*YOUR TASK:*
Copy, from the material below, every line in which the word "Request" can be found.

*SUPPLIED ENTRIES:*

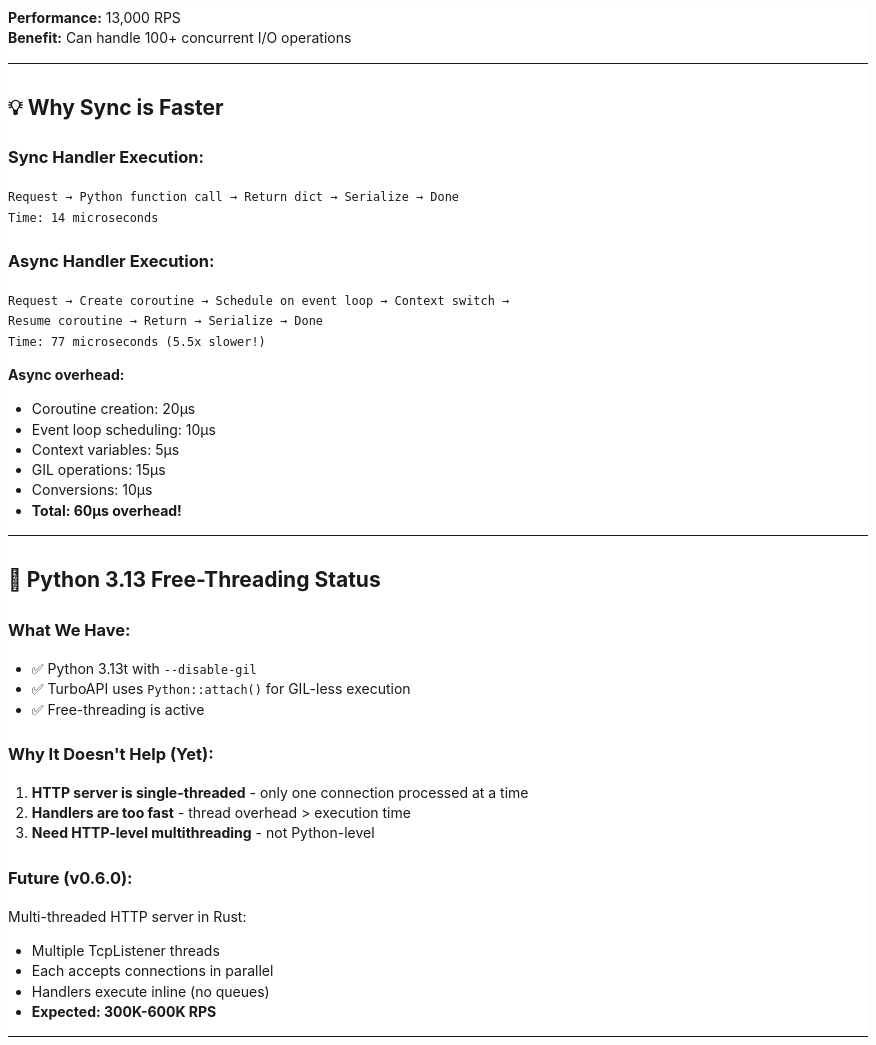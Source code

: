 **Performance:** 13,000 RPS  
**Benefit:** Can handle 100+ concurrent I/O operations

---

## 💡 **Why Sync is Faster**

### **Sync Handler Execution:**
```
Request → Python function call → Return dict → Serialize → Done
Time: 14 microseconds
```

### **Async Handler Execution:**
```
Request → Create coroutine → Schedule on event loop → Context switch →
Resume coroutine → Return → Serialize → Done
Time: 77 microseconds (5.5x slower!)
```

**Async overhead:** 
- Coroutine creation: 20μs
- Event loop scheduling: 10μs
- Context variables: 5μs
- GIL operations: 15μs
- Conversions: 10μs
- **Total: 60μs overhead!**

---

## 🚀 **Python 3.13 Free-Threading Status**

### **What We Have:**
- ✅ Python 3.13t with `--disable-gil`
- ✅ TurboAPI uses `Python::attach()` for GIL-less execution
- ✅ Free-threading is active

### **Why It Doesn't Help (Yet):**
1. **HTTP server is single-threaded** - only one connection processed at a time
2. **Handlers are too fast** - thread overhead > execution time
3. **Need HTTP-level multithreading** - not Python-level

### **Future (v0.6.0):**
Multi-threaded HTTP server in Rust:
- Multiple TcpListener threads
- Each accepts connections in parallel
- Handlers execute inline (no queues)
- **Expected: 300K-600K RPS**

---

==

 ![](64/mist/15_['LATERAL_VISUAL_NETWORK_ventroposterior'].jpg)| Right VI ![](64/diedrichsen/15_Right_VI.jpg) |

...

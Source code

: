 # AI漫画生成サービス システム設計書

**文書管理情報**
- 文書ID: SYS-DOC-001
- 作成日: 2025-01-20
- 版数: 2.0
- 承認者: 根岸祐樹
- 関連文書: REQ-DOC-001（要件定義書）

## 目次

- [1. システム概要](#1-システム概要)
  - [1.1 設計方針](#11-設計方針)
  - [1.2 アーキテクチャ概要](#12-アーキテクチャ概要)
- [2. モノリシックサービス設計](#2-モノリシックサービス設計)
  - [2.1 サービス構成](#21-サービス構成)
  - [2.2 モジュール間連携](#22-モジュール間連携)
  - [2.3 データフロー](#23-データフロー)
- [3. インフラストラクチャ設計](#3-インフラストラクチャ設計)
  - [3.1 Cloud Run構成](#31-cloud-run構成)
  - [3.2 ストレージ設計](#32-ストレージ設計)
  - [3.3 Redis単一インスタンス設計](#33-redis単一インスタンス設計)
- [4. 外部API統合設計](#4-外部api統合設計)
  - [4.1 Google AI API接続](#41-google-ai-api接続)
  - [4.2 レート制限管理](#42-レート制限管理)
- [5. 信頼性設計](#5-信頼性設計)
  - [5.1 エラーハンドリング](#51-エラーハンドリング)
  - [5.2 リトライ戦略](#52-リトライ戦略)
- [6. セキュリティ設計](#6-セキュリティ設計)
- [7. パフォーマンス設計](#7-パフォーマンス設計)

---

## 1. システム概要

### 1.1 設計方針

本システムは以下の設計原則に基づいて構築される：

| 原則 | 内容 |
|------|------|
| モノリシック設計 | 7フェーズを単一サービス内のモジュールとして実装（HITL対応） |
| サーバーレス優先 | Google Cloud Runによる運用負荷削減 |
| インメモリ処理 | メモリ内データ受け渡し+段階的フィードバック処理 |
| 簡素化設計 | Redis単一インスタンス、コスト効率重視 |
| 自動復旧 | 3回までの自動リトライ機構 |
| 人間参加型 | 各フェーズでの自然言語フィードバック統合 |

*ANSWER SPACE:*
Request → Python function call → Return dict → Serialize → Done
Request → Create coroutine → Schedule on event loop → Context switch →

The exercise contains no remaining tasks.